Principal Investigator: Janet Hodder
CoPrincipal Investigator(s):
Organization: University of Oregon Eugene
Abstract:
Two-year colleges (2YCs) play crucial roles in meeting the Nation’s geoscience and STEM workforce needs and in increasing public scientific literacy. Nationally, 2YCs enroll over 45% of all U.S. undergraduates and serve a large number of women, minority, and first-generation college students. The 2YC teaching environment is one of the most challenging as community colleges are primarily open-access institutions that serve an extremely diverse student body; teaching loads are heavy; there is an increasing use of adjunct faculty; and support is limited for participation in faculty professional development activities. The latter issue is particularly crucial since such activities are widely recognized as the source for many innovative teaching methods shown to be critically important for improving student learning. This faculty professional development project will build a national network of self-sustaining local communities of 2YC geoscience faculty and administrators who use evidence-based strategies to improve all students’ academic success and facilitate professional pathways into the STEM workforce. A program of interconnected and mutually supportive research and evaluation that is fully integrated in the project will advance knowledge and understanding of the effectiveness of a professional development model for full-time and adjunct geoscience and STEM faculty in 2YCs.

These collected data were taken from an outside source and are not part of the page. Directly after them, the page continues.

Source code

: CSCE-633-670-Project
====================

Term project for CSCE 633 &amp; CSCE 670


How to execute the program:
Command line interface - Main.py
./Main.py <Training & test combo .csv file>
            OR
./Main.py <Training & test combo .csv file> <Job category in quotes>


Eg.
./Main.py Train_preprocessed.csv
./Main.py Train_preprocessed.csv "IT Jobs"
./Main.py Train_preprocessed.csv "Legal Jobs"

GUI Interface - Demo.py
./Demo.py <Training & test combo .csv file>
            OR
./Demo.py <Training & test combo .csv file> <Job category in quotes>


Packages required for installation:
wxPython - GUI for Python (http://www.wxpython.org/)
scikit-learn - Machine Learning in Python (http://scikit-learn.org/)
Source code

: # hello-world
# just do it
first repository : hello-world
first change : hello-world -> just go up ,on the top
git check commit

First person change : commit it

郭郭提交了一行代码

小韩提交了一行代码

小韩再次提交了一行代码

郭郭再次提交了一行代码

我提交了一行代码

The project goals are to 1) implement high-impact evidence-based instructional and co-curricular practices that support the academic success of all students and promote professional pathways into geoscience; 2) build a sustainable national network of 2YC leaders who catalyze change at multiple levels from their courses to institutions in their local regions and within the community of practice; and 3) investigate models of professional development for full-time and adjunct 2YC geoscience faculty that promote the cycle of innovation, where faculty learn from the research of others, make changes in their own practice, and share what they have learned with the education community. The project’s professional development program will prepare two cohorts of 2YC geoscience faculty teams to implement evidence-based instructional and co-curricular practices at their institutions. The first cohort includes twenty-four (24) full-time and adjunct faculty from seventeen (17) institutions in ten regions in the United States. National workshops, virtual professional development opportunities (e.g., journal clubs, webinars, implementation and discussion groups), and on-line resources will support faculty in implementing changes on their campus. Inclusion of administrators in the project will provide support for systemic change at each institution. The faculty teams will expand the reach of the project by engaging additional two-year and four-year institutions in their regions using a combination of workshops and follow-on activities. Virtual professional development opportunities will serve as a mechanism for increasing the reach of the project and on-line resources will provide persistent resources for the full geoscience and broader STEM communities. The project team anticipates that six-hundred (600) full-time and adjunct 2YC faculty and fifty (50) four-year college and university faculty will be engaged in professional development activities over the course of the project and that the project will impact an estimated 250,000 2YC students enrolled in geoscience courses.